D&D (2024) D&D 2024 Player's Handbook Reviews

On Thursday August 1st, the review embargo is lifted for those who were sent an early copy of the new Dungeons & Dragons Player's Handbook. In this post I intend to compile a handy list of those reviews as they arrive. If you know of a review, please let me know in the comments so that I can add it! I'll be updating this list as new reviews arrive, so do check back later to see what's been added!

Review List
  • The official EN World review -- "Make no mistake, this is a new edition."
  • ComicBook.com -- "Dungeons & Dragons has improved upon its current ruleset, but the ruleset still feels very familiar to 5E veterans."
  • Comic Book Resources -- "From magic upgrades to easier character building, D&D's 2024 Player's Handbook is the upgrade players and DMs didn't know they needed."
  • Wargamer.com -- "The 2024 Player’s Handbook is bigger and more beginner-friendly than ever before. It still feels and plays like D&D fifth edition, but numerous quality-of-life tweaks have made the game more approachable and its player options more powerful. Its execution disappoints in a handful of places, and it’s too early to tell how the new rules will impact encounter balance, but this is an optimistic start to the new Dungeons and Dragons era."
  • RPGBOT -- "A lot has changed in the 2024 DnD 5e rules. In this horrendously long article, we’ve dug into everything that has changed in excruciating detail. There’s a lot here."
Video Reviews
Note, a couple of these videos have been redacted or taken down following copyright claims by WotC.

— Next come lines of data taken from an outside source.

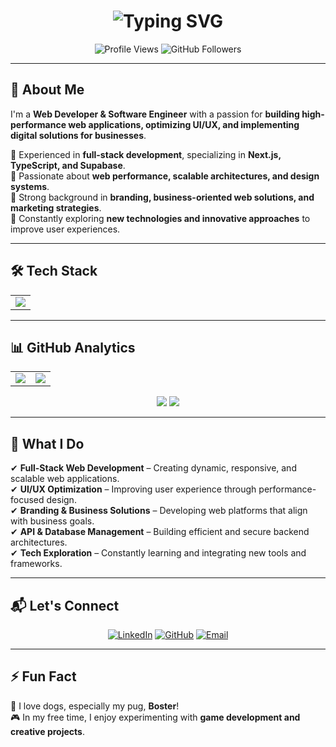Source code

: <h1 align="center">
  <img src="https://readme-typing-svg.herokuapp.com?font=Fira+Code&size=30&duration=3000&pause=1000&color=F7A41D&center=true&vCenter=true&width=500&height=50&lines=Hi%2C+I'm+Ramón+Aguilera;Full-Stack+Developer;Software+Engineer;Passionate+about+UI%2FUX+%26+Web+Performance!" alt="Typing SVG" />
</h1>

<p align="center">
  <img src="https://komarev.com/ghpvc/?username=RamonAguileraa&label=Total%20Profile%20Visits&color=blue&style=for-the-badge" alt="Profile Views" />
  <img src="https://img.shields.io/github/followers/RamonAguileraa?label=Followers&style=social" alt="GitHub Followers" />
</p>

---

## 🌟 About Me  
I'm a **Web Developer & Software Engineer** with a passion for **building high-performance web applications, optimizing UI/UX, and implementing digital solutions for businesses**.  

🔹 Experienced in **full-stack development**, specializing in **Next.js, TypeScript, and Supabase**.  
🔹 Passionate about **web performance, scalable architectures, and design systems**.  
🔹 Strong background in **branding, business-oriented web solutions, and marketing strategies**.  
🔹 Constantly exploring **new technologies and innovative approaches** to improve user experiences.  

---

## 🛠️ Tech Stack  
<table align="center">
  <tr>
    <td align="center"><img src="https://skillicons.dev/icons?i=nextjs,react,typescript,tailwind,supabase,nodejs,postgresql,figma,git,linux" /></td>
  </tr>
</table>

---

## 📊 GitHub Analytics  
<table align="center">
  <tr>
    <td>
      <img src="https://github-readme-stats.vercel.app/api?username=RamonAguileraa&show_icons=true&theme=radical" />
    </td>
    <td>
      <img src="https://github-readme-streak-stats.herokuapp.com/?user=RamonAguileraa&theme=radical" />
    </td>
  </tr>
</table>

<p align="center">
  <img src="https://github-profile-summary-cards.vercel.app/api/cards/repos-per-language?username=RamonAguileraa&theme=radical" />
  <img src="https://github-profile-summary-cards.vercel.app/api/cards/most-commit-language?username=RamonAguileraa&theme=radical" />
</p>

---

## 🚀 What I Do  
✔ **Full-Stack Web Development** – Creating dynamic, responsive, and scalable web applications.  
✔ **UI/UX Optimization** – Improving user experience through performance-focused design.  
✔ **Branding & Business Solutions** – Developing web platforms that align with business goals.  
✔ **API & Database Management** – Building efficient and secure backend architectures.  
✔ **Tech Exploration** – Constantly learning and integrating new tools and frameworks.  

---

## 📬 Let's Connect  
<p align="center">
  <a href="https://linkedin.com/in/ramonaguileraa"><img src="https://img.shields.io/badge/LinkedIn-Profile-blue?style=for-the-badge&logo=linkedin" alt="LinkedIn"></a>
  <a href="https://github.com/RamonAguileraa"><img src="https://img.shields.io/badge/GitHub-Profile-black?style=for-the-badge&logo=github" alt="GitHub"></a>
  <a href="mailto:ramonaguileradve@gmail.com"><img src="https://img.shields.io/badge/Gmail-Contact-red?style=for-the-badge&logo=gmail" alt="Email"></a>
</p>

---

## ⚡ Fun Fact  
🐶 I love dogs, especially my pug, **Boster**!  
🎮 In my free time, I enjoy experimenting with **game development and creative projects**.  
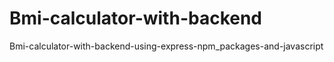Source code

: # Bmi-calculator-with-backend
Bmi-calculator-with-backend-using-express-npm_packages-and-javascript
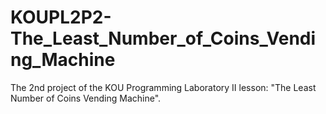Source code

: # KOUPL2P2-The_Least_Number_of_Coins_Vending_Machine
  The 2nd project of the KOU Programming Laboratory II lesson: "The Least Number of Coins Vending Machine". 
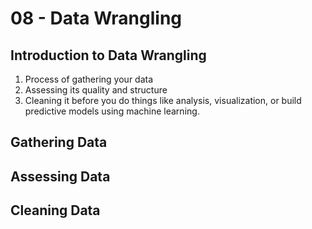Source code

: # 08 - Data Wrangling

## Introduction to Data Wrangling
1. Process of gathering your data
2. Assessing its quality and structure
3. Cleaning it before you do things like analysis, visualization, or build predictive models using machine learning.


## Gathering Data

## Assessing Data

## Cleaning Data
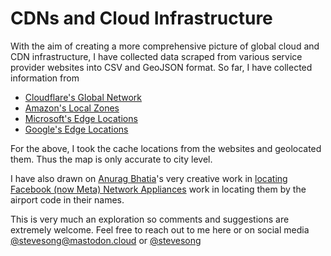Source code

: # CDNs and Cloud Infrastructure

With the aim of creating a more comprehensive picture of global cloud and CDN infrastructure, I have collected data scraped from various service provider websites into CSV and GeoJSON format. So far, I have collected information from 


- [Cloudflare's Global Network](https://www.cloudflare.com/en-gb/network/)
- [Amazon's Local Zones](https://aws.amazon.com/about-aws/global-infrastructure/localzones/locations/)
- [Microsoft's Edge Locations](https://learn.microsoft.com/en-us/azure/frontdoor/edge-locations-by-region)
- [Google's Edge Locations](https://cloud.google.com/vpc/docs/edge-locations)

For the above, I took the cache locations from the websites and geolocated them. Thus the map is only accurate to city level.

I have also drawn on [Anurag Bhatia](https://anuragbhatia.com)'s very creative work in [locating Facebook (now Meta) Network Appliances](https://anuragbhatia.com/2022/07/networking/isp-column/facebook-cache-fna-updates-july-2022/) work in locating them by the airport code in their names.

This is very much an exploration so comments and suggestions are extremely welcome.  Feel free to reach out to me here or on social media [@stevesong@mastodon.cloud](https://mastodon.cloud/@stevesong) or [@stevesong](https://twitter.com/stevesong)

Release timeline (i.e. when you can get it!)
  • August 1st: Reviewers. Some reviewers have copies already, with their embargo lifting August 1st.
  • August 1st-4th: Gen Con. There will be 3,000 copies for sale at Gen Con.
  • September 3rd: US/Canada Hobby Stores. US/Canada hobby stores get it September 3rd.
  • September 3rd: DDB 'Master' Pre-orders. Also on this date, D&D Beyond 'Master Subscribers' get the digital version.
  • September 10th: DDB 'Hero' Pre-orders. On this date, D&D Beyond 'Hero Subscribers' get the digital version.
  • September 17th: General Release. For the rest of us, the street date is September 17th.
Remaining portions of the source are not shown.